Postpartum depression?

Hayley

Sorry for the long post guys.

But Idk if I’m having postpartum depression or just normal depression or if it’s just my anxiety or what.

But my little guy is 6 weeks old.

I had my postpartum check up last Monday so it’s been a little over a week since then and I wasn’t feeling anything like I’m feeling now.

Can postpartum depression set in that quickly?

But I’ve just been feeling defeated lately. Like the past week. I’m exhausted. And I might add that my little guy sleeps great, Only wakes up once or twice to feed, so it’s not that. But I’m just mentally and emotionally exhausted.

I should add that my little guy has been going through quite a bit lately.

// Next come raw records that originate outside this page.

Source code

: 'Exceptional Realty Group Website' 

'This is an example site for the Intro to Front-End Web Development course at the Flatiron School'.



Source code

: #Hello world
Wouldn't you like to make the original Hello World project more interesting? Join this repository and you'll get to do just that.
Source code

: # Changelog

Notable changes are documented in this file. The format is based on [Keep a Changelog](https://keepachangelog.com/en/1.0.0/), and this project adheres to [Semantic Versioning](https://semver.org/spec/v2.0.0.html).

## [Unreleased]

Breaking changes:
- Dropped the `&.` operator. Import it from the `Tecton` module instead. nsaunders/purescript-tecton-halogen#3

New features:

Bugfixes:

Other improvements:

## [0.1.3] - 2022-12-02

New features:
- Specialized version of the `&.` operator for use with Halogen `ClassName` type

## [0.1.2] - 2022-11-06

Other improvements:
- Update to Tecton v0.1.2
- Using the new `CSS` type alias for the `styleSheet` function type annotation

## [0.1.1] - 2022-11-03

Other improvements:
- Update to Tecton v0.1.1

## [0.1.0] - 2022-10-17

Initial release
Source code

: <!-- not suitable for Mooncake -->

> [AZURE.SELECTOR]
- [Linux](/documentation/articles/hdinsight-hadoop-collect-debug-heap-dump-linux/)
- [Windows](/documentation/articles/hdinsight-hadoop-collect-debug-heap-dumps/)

We had to put him on elecare, this week for blood in his stool even with already being on nutramigen. and we’re being sent to a gi to find out what’s wrong. So I’ve just been a worrying wreck. I also have a 4 year old and I just feel like I haven’t been giving her the love and attention she needs because of all that’s been going on with him and because I don’t feel like myself.

I literally feel like I’m failing them. I love them both with all of my heart but I feel like I’m drowning in all of this. My mind just isn’t here with them, I’m constantly worrying about things. I know I have anxiety. I’ve had that for years. But it seems 100x worse.

So idk if its just my anxiety or if all of this has anything to do with whats going on and if that can effect depression or not.

I don’t feel like I can talk to my husband because whenever I do I fell like he thinks I’m overreacting and he doesn’t really understand because he doesn’t experience anything like this.

Idk who I go to with all of this or if I should even talk to anyone. Because idk if there’s really something wrong with me or if it will all go away when we find out what’s wrong with my baby boy.